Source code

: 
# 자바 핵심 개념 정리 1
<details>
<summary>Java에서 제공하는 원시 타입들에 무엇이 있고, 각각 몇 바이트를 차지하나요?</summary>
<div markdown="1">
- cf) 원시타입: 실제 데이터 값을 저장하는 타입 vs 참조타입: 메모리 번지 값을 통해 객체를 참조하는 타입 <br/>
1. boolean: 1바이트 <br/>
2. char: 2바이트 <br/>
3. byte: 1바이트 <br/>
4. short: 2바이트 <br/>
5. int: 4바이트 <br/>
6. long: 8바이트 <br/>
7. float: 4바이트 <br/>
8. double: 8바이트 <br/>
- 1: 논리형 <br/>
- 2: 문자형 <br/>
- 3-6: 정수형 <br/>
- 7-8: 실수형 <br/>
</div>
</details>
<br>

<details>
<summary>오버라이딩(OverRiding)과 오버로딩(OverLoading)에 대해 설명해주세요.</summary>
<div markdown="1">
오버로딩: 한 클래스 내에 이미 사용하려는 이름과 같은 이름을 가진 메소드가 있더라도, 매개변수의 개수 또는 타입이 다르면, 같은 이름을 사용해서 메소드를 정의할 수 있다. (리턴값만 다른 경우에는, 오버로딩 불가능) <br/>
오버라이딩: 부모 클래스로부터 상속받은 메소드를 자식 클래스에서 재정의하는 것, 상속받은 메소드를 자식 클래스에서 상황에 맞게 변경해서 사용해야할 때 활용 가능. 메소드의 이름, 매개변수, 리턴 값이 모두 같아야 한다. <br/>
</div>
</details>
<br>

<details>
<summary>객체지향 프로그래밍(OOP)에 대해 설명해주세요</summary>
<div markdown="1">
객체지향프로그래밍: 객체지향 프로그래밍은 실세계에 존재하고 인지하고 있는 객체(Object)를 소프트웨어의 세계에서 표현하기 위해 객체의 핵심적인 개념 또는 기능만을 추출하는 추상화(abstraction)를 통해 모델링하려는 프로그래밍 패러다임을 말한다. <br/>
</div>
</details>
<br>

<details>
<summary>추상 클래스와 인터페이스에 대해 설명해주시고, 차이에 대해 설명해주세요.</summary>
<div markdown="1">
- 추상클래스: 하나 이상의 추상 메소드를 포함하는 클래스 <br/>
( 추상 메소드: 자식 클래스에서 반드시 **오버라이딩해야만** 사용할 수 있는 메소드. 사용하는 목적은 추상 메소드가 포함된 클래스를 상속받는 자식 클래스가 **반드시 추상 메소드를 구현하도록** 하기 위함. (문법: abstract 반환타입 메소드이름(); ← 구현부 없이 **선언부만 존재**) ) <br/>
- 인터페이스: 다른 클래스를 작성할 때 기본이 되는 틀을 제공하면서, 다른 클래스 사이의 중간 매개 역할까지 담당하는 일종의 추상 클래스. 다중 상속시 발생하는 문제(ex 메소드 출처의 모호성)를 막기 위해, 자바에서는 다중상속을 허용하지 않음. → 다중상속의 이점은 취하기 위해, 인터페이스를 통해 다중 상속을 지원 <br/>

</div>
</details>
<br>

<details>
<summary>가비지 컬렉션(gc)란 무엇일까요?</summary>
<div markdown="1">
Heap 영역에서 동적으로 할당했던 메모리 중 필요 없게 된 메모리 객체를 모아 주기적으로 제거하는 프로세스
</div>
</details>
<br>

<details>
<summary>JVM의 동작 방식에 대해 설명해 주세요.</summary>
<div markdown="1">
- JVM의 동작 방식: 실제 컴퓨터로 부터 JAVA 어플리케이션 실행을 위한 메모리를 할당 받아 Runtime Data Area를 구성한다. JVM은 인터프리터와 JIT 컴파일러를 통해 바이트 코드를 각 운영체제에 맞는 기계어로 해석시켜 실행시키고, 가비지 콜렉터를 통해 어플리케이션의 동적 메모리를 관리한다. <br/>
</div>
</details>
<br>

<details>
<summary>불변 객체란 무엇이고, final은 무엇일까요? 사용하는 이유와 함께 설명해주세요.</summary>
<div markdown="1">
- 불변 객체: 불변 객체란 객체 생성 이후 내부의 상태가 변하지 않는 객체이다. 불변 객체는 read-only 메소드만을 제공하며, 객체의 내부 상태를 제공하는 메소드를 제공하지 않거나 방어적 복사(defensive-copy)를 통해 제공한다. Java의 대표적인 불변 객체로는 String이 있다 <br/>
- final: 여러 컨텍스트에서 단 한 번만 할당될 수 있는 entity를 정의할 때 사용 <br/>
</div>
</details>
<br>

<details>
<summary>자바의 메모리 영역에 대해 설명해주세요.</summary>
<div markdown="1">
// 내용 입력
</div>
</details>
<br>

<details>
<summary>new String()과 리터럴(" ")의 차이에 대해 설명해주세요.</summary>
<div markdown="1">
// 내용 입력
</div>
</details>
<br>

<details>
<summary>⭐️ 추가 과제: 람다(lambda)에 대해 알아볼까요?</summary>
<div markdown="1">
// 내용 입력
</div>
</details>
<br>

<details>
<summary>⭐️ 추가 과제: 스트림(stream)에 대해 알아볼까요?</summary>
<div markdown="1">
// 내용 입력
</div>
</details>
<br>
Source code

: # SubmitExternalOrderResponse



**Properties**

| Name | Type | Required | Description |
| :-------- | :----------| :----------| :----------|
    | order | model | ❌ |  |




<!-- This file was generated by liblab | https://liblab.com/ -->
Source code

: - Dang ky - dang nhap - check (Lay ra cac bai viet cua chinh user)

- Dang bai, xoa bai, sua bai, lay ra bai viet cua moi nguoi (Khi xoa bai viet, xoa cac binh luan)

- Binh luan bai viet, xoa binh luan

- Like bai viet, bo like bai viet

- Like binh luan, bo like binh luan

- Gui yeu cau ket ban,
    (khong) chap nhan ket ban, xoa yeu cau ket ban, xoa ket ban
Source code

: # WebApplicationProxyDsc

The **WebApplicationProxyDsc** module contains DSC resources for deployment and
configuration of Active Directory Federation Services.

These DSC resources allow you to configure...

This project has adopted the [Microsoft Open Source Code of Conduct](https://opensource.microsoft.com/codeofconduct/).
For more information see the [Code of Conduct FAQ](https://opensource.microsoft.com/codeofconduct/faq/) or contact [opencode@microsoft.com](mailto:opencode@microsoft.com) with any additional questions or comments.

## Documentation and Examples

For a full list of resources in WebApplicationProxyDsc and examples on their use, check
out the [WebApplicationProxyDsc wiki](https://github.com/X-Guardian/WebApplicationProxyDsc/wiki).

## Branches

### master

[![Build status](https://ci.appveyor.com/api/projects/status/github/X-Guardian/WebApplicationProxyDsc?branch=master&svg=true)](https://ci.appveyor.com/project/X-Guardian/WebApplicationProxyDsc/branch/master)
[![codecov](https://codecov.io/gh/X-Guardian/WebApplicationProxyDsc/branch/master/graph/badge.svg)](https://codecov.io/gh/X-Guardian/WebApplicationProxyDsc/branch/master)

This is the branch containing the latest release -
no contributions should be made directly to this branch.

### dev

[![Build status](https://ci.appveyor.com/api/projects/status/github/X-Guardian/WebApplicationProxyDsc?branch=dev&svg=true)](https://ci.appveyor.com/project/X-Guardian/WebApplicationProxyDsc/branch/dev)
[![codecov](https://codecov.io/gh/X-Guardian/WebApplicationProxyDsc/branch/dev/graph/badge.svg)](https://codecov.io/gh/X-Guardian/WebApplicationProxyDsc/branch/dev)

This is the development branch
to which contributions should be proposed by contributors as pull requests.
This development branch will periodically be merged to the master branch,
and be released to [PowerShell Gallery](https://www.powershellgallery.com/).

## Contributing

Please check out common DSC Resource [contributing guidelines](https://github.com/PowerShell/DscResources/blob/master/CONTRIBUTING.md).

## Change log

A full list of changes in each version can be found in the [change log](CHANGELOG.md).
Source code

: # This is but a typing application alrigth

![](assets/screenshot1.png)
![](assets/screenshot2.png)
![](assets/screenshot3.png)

What is required
Set down, word for word, each line from the top of the records above through the line with "3. byte: 1바이트 <br/>".

Task output
Source code

: 
# 자바 핵심 개념 정리 1
<details>
<summary>Java에서 제공하는 원시 타입들에 무엇이 있고, 각각 몇 바이트를 차지하나요?</summary>
<div markdown="1">
- cf) 원시타입: 실제 데이터 값을 저장하는 타입 vs 참조타입: 메모리 번지 값을 통해 객체를 참조하는 타입 <br/>
1. boolean: 1바이트 <br/>
2. char: 2바이트 <br/>
3. byte: 1바이트 <br/>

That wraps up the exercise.